Ao controlar a parcela da intelligentsia americana, insensível aos princípios universais da ética, os produtores e mercadores de armamentos influem poderosamente nos meios de comunicação, sobretudo no mais vulnerável deles, que é a televisão. Assim, não há que surpreender o aluguel, indireto, dos analistas militares, a pedido do Pentágono, para a lavagem cerebral do povo norte-americano. Antes da invasão, eles demonstravam, por a+b, que a capitulação total do Iraque não levaria mais do que algumas semanas. Ao mesmo tempo explicavam como, e por que, o Iraque dispunha de potencial bélico para arrasar todos os seus vizinhos, mediante armas de destruição em massa – o que se provou ser cínica mentira.
Aqui mesmo, no Brasil, foi possível assistir, mediante os canais a cabo, à arenga desses especialistas, retransmitida pelas cadeias americanas. A extensa reportagem do mais importante jornal americano nos deve servir de aviso, quando o Congresso discute o projeto escandalosamente antinacional do senhor Paulo Bornhausen, que praticamente proíbe aos produtores nacionais de audiovisual acesso aos canais pagos em nosso país – em nome da liberdade de mercado. Liberdade de mercado é aquela em que os muito ricos se utilizam para dominar os mercados.
Um conhecido empresário do setor, interessado, como é natural, nos resultados econômicos da atividade, o senhor João Saad, da TV Bandeirantes, propôs que fosse obrigatória a cota de 50% para os conteúdos produzidos no Brasil e por brasileiros, em lugar dos 10%, cogitados ainda anteontem.
Outro aspecto importante é o da propriedade dos meios de comunicação. A xenofilia do senhor Bornhausen vai ao ponto de permitir às empresas telefônicas a exploração da televisão a cabo, sem restrições. Essa liberalidade é francamente anticonstitucional.
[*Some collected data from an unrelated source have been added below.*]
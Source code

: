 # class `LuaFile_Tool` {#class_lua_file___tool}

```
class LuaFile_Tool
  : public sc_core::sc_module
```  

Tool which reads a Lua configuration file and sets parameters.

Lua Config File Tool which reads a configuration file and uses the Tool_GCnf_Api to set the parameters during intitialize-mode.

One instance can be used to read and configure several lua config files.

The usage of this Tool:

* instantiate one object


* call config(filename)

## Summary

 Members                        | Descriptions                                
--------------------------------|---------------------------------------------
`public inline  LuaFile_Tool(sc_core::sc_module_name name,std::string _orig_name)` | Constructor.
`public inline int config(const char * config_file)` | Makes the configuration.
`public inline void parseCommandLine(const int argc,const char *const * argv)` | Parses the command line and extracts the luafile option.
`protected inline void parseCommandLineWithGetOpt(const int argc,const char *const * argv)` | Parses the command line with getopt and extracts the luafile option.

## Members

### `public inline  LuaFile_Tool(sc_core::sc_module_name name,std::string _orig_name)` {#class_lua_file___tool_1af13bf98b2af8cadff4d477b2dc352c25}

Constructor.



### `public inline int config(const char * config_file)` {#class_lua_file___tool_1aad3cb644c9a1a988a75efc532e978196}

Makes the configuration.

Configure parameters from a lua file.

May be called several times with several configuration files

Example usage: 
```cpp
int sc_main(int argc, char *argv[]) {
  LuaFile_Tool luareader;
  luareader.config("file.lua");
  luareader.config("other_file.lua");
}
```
Se for aprovada, cabe ao presidente Lula vetá-la e, se for o caso, aos produtores nacionais baterem à porta do STF para impedir o desrespeito à Constituição.
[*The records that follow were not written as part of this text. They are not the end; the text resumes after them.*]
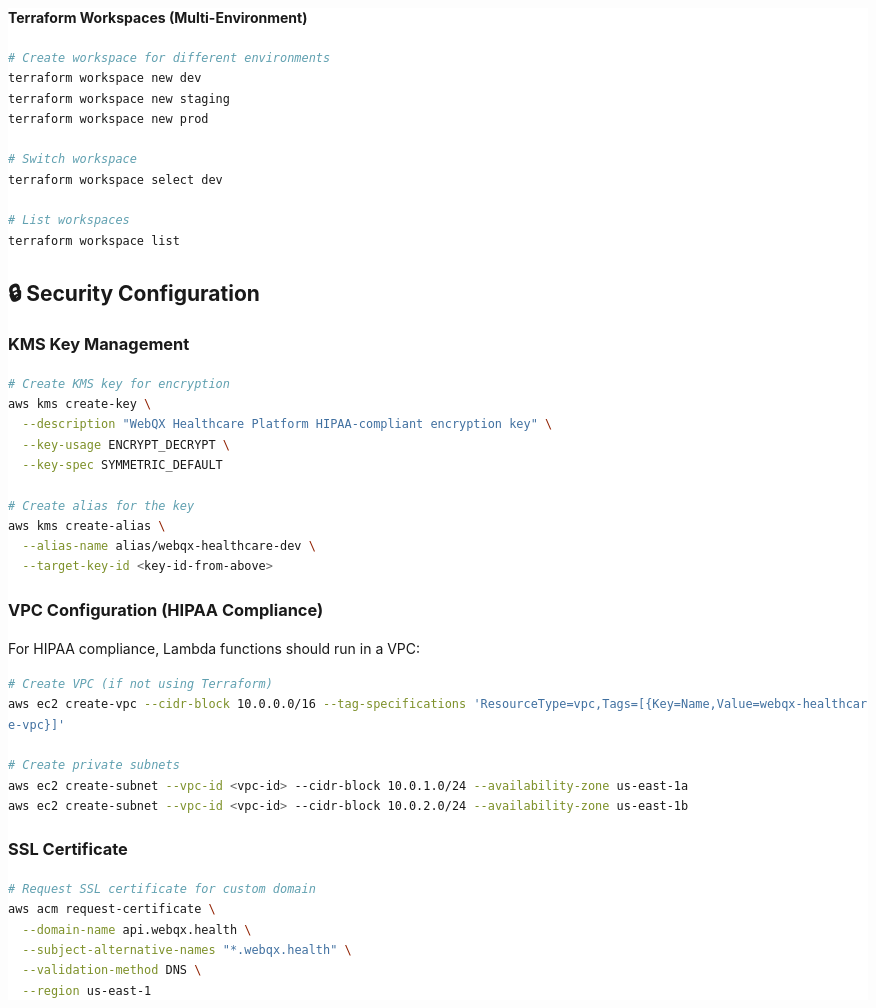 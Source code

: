 #### Terraform Workspaces (Multi-Environment)
```bash
# Create workspace for different environments
terraform workspace new dev
terraform workspace new staging
terraform workspace new prod

# Switch workspace
terraform workspace select dev

# List workspaces
terraform workspace list
```

## 🔒 Security Configuration

### KMS Key Management
```bash
# Create KMS key for encryption
aws kms create-key \
  --description "WebQX Healthcare Platform HIPAA-compliant encryption key" \
  --key-usage ENCRYPT_DECRYPT \
  --key-spec SYMMETRIC_DEFAULT

# Create alias for the key
aws kms create-alias \
  --alias-name alias/webqx-healthcare-dev \
  --target-key-id <key-id-from-above>
```

### VPC Configuration (HIPAA Compliance)
For HIPAA compliance, Lambda functions should run in a VPC:

```bash
# Create VPC (if not using Terraform)
aws ec2 create-vpc --cidr-block 10.0.0.0/16 --tag-specifications 'ResourceType=vpc,Tags=[{Key=Name,Value=webqx-healthcare-vpc}]'

# Create private subnets
aws ec2 create-subnet --vpc-id <vpc-id> --cidr-block 10.0.1.0/24 --availability-zone us-east-1a
aws ec2 create-subnet --vpc-id <vpc-id> --cidr-block 10.0.2.0/24 --availability-zone us-east-1b
```

### SSL Certificate
```bash
# Request SSL certificate for custom domain
aws acm request-certificate \
  --domain-name api.webqx.health \
  --subject-alternative-names "*.webqx.health" \
  --validation-method DNS \
  --region us-east-1
```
Em todos os grandes países há uma politica de defesa da identidade cultural de seus povos. Não podemos admitir que a população brasileira se transforme em rebanho mudo e atento aos gritos do pastor – senhor das reses – e ao ladrar dos cães de guarda do mundo. Não se preserva a cultura de um povo sem propagá-la, sem reproduzi-la. Em nome da liberdade individual, não podemos alienar a soberania nacional. Já é demais (e temos que coibi-la) a cultura da violência da indústria de entretenimento dos Estados Unidos, que produzem também entre nós rambos e adolescentes assassinos.